Cette facilité d’accès à Bruxelles étonne : le tabagisme est unanimement reconnu comme le plus grand risque sanitaire en Europe et cause la mort de 700 000 personnes par an, soit un décès sur six. Financièrement parlant, le coût social du tabac est estimé, en France, à 120 milliards d’euros par an pour la collectivité, selon un travail d’ampleur mené en 2015 par Pierre Kopp, économiste et professeur à l’Université Panthéon-Sorbonne pour l’Observatoire français des drogues et des toxicomanies (OFDT).
La traçabilité des produits du tabac aussi dans le viseur
En mars 2020, le groupement international de journalistes d’investigation du Organized Crime and Corruption Reporting Project (OCCRP) a révélé les failles du système européen Codentify en charge de la traçabilité des produits du tabac. Sa mise en œuvre en 2019 est largement entachée de soupçons, alors que Codentify reste largement critiqué pour son inefficacité dans la lutte contre le commerce illicite de cigarettes. Pire, Dentsu, qui opère le système, est jugée indirectement liée aux industriels. Récemment, Codentify est d’ailleurs récemment revenu sur le devant de la scène avec une nouvelle salve de critiques. En cause ? Jan Hoffmann, ancien haut fonctionnaire de la DG Santé de la Commission européenne, notamment en charge de mesurer l’efficacité du système de traçabilité, a été recruté comme directeur des affaires réglementaires (NDLR. Lobbyste en chef) de Dentsu…

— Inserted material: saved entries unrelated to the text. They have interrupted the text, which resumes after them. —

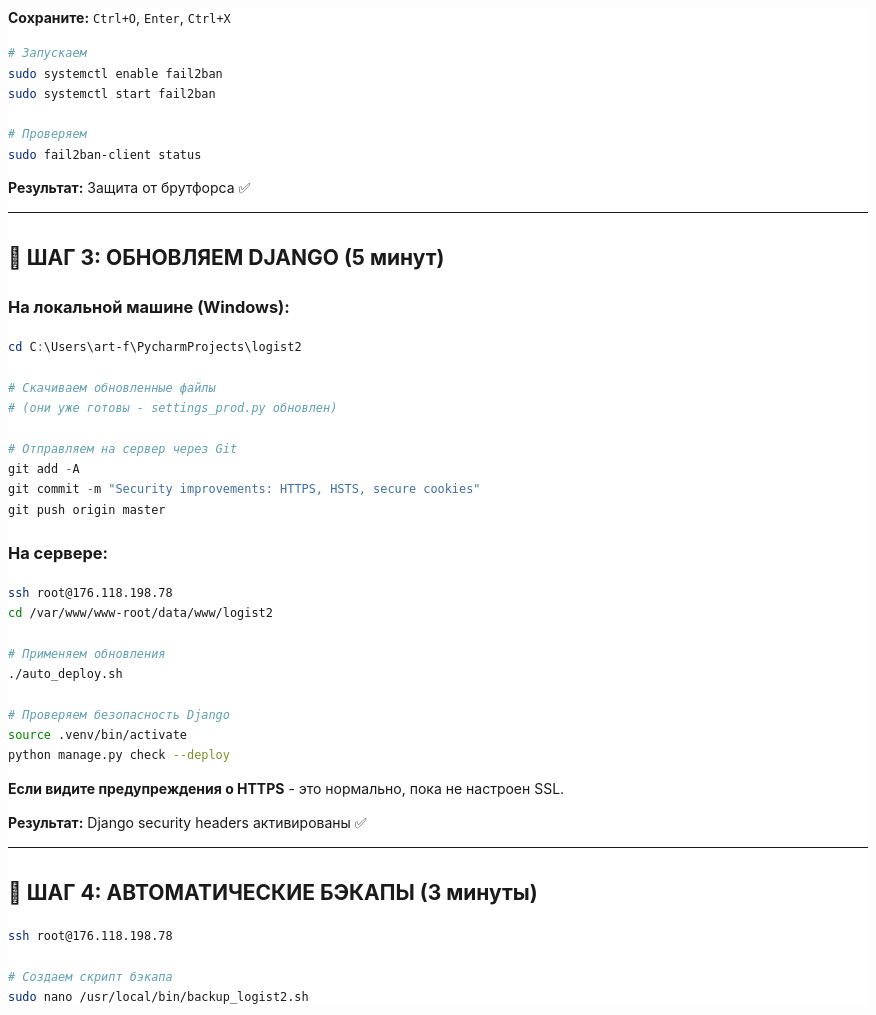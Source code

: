 **Сохраните:** `Ctrl+O`, `Enter`, `Ctrl+X`

```bash
# Запускаем
sudo systemctl enable fail2ban
sudo systemctl start fail2ban

# Проверяем
sudo fail2ban-client status
```

**Результат:** Защита от брутфорса ✅

---

## 🎯 ШАГ 3: ОБНОВЛЯЕМ DJANGO (5 минут)

### На локальной машине (Windows):

```powershell
cd C:\Users\art-f\PycharmProjects\logist2

# Скачиваем обновленные файлы
# (они уже готовы - settings_prod.py обновлен)

# Отправляем на сервер через Git
git add -A
git commit -m "Security improvements: HTTPS, HSTS, secure cookies"
git push origin master
```

### На сервере:

```bash
ssh root@176.118.198.78
cd /var/www/www-root/data/www/logist2

# Применяем обновления
./auto_deploy.sh

# Проверяем безопасность Django
source .venv/bin/activate
python manage.py check --deploy
```

**Если видите предупреждения о HTTPS** - это нормально, пока не настроен SSL.

**Результат:** Django security headers активированы ✅

---

## 🎯 ШАГ 4: АВТОМАТИЧЕСКИЕ БЭКАПЫ (3 минуты)

```bash
ssh root@176.118.198.78

# Создаем скрипт бэкапа
sudo nano /usr/local/bin/backup_logist2.sh
```
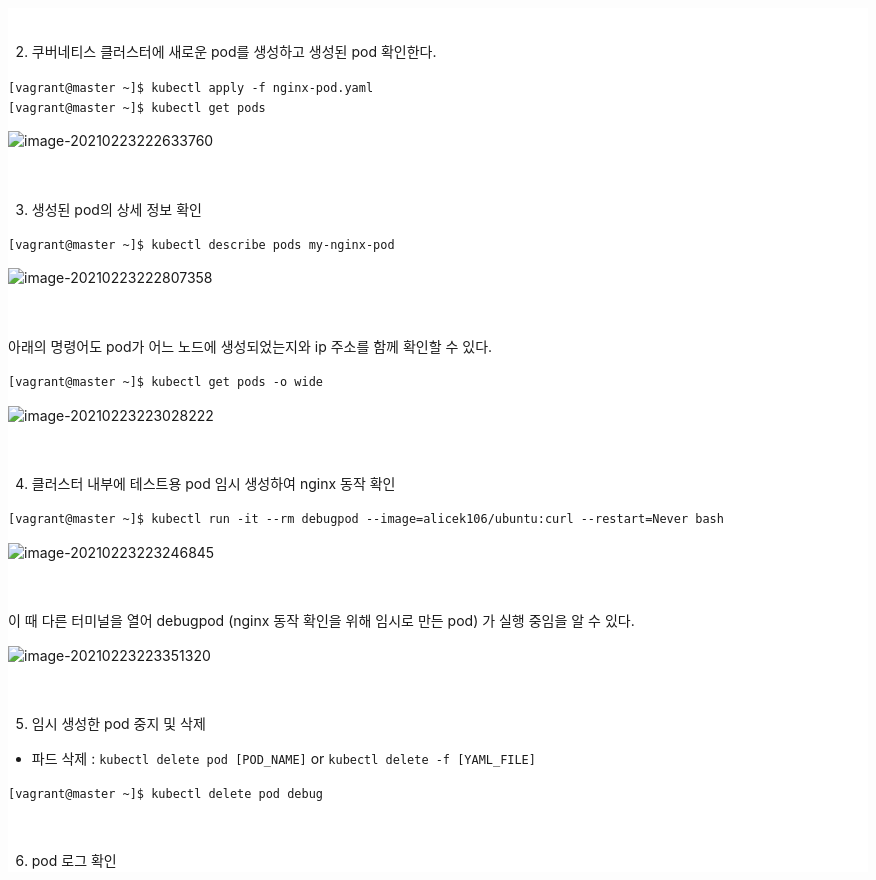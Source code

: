 <br>

2. 쿠버네티스 클러스터에 새로운 pod를 생성하고 생성된 pod 확인한다.

```
[vagrant@master ~]$ kubectl apply -f nginx-pod.yaml
[vagrant@master ~]$ kubectl get pods
```

![image-20210223222633760](Bitvise,k8s,pod.assets/image-20210223222633760.png)

<br>

3. 생성된 pod의 상세 정보 확인

```
[vagrant@master ~]$ kubectl describe pods my-nginx-pod
```

![image-20210223222807358](Bitvise,k8s,pod.assets/image-20210223222807358.png)

<br>

아래의 명령어도 pod가 어느 노드에 생성되었는지와 ip 주소를 함께 확인할 수 있다.

```
[vagrant@master ~]$ kubectl get pods -o wide
```

![image-20210223223028222](Bitvise,k8s,pod.assets/image-20210223223028222.png)

<br>

4. 클러스터 내부에 테스트용 pod 임시 생성하여 nginx 동작 확인

```
[vagrant@master ~]$ kubectl run -it --rm debugpod --image=alicek106/ubuntu:curl --restart=Never bash
```

![image-20210223223246845](Bitvise,k8s,pod.assets/image-20210223223246845.png)

<br>

이 때 다른 터미널을 열어 debugpod (nginx 동작 확인을 위해 임시로 만든 pod) 가 실행 중임을 알 수 있다.

![image-20210223223351320](Bitvise,k8s,pod.assets/image-20210223223351320.png)

<br>

5. 임시 생성한 pod 중지 및 삭제

- 파드 삭제 : `kubectl delete pod [POD_NAME]`  or `kubectl delete -f [YAML_FILE]`

```
[vagrant@master ~]$ kubectl delete pod debug
```
<br>

6. pod 로그 확인
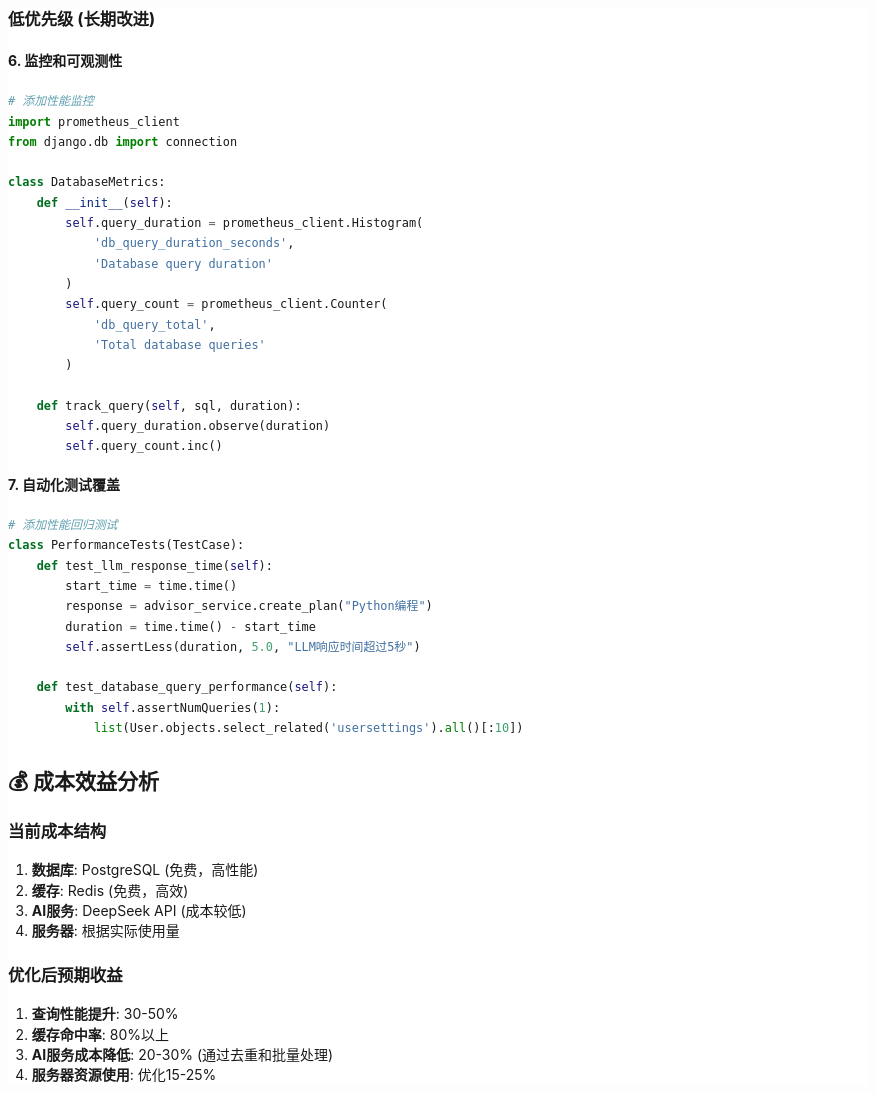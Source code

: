 ### 低优先级 (长期改进)

#### 6. 监控和可观测性
```python
# 添加性能监控
import prometheus_client
from django.db import connection

class DatabaseMetrics:
    def __init__(self):
        self.query_duration = prometheus_client.Histogram(
            'db_query_duration_seconds',
            'Database query duration'
        )
        self.query_count = prometheus_client.Counter(
            'db_query_total',
            'Total database queries'
        )
    
    def track_query(self, sql, duration):
        self.query_duration.observe(duration)
        self.query_count.inc()
```

#### 7. 自动化测试覆盖
```python
# 添加性能回归测试
class PerformanceTests(TestCase):
    def test_llm_response_time(self):
        start_time = time.time()
        response = advisor_service.create_plan("Python编程")
        duration = time.time() - start_time
        self.assertLess(duration, 5.0, "LLM响应时间超过5秒")
    
    def test_database_query_performance(self):
        with self.assertNumQueries(1):
            list(User.objects.select_related('usersettings').all()[:10])
```

## 💰 成本效益分析

### 当前成本结构
1. **数据库**: PostgreSQL (免费，高性能)
2. **缓存**: Redis (免费，高效)
3. **AI服务**: DeepSeek API (成本较低)
4. **服务器**: 根据实际使用量

### 优化后预期收益
1. **查询性能提升**: 30-50%
2. **缓存命中率**: 80%以上
3. **AI服务成本降低**: 20-30% (通过去重和批量处理)
4. **服务器资源使用**: 优化15-25%
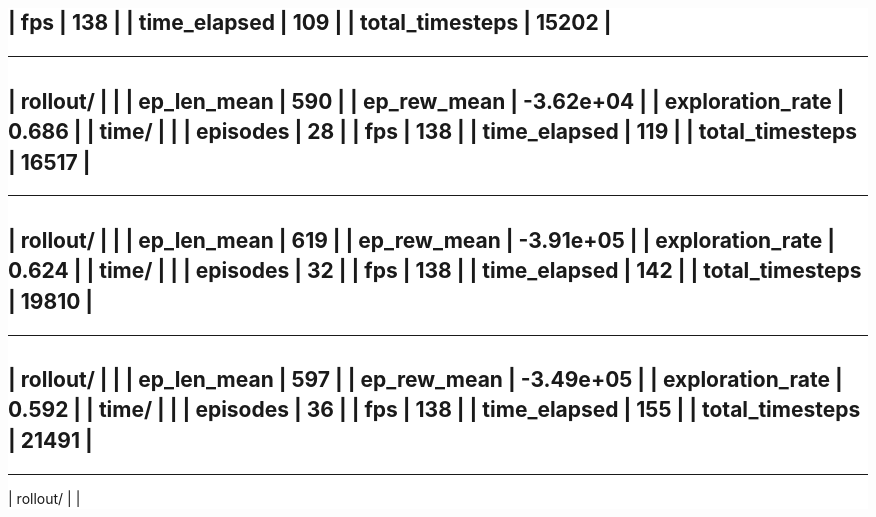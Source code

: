 |    fps              | 138       |
|    time_elapsed     | 109       |
|    total_timesteps  | 15202     |
-----------------------------------
-----------------------------------
| rollout/            |           |
|    ep_len_mean      | 590       |
|    ep_rew_mean      | -3.62e+04 |
|    exploration_rate | 0.686     |
| time/               |           |
|    episodes         | 28        |
|    fps              | 138       |
|    time_elapsed     | 119       |
|    total_timesteps  | 16517     |
-----------------------------------
-----------------------------------
| rollout/            |           |
|    ep_len_mean      | 619       |
|    ep_rew_mean      | -3.91e+05 |
|    exploration_rate | 0.624     |
| time/               |           |
|    episodes         | 32        |
|    fps              | 138       |
|    time_elapsed     | 142       |
|    total_timesteps  | 19810     |
-----------------------------------
-----------------------------------
| rollout/            |           |
|    ep_len_mean      | 597       |
|    ep_rew_mean      | -3.49e+05 |
|    exploration_rate | 0.592     |
| time/               |           |
|    episodes         | 36        |
|    fps              | 138       |
|    time_elapsed     | 155       |
|    total_timesteps  | 21491     |
-----------------------------------
-----------------------------------
| rollout/            |           |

Ce cas a d’autant plus ému les associations que le commerce illicite de produits du tabac ferait perdre environ 20 milliards de recettes fiscales annuelles à l’Europe, selon les conclusions de l’ancien eurodéputé Philippe Juvin. Et que plusieurs études imputent à l’industrie du tabac une responsabilité manifeste dans le commerce illicite de tabac. « L’industrie du tabac est impliquée dans l’alimentation des marchés parallèles légaux, à travers le surapprovisionnement délibéré de marchés comme celui du Luxembourg, en réalité destiné aux fumeurs frontaliers français », affirme ainsi l’association Génération Sans Tabac.
Après le QatarGate, bientôt un TobaccoGate ?
Parmi les intervenants, Allen Gallagher de l’Université de Bath et Oliver Hoedeman du Corporate Europe Observatory animeront une prise de parole sur la transparence au sein des institutions européennes, tandis que Lilia Olefir, du SmokeFree Partnership s’intéressera à la pratique du pantouflage des hauts fonctionnaires européens. Un mois après la lettre ouverte d’Emily O’Reilly, médiatrice européenne, à la présidente de l’exécutif européen Urusula von der Leyen après des soupçons de voyage tous frais payés par le Qatar, cet évènement devrait, une nouvelle fois, mettre la lumière sur plusieurs dérives systémiques au sein des institutions européennes.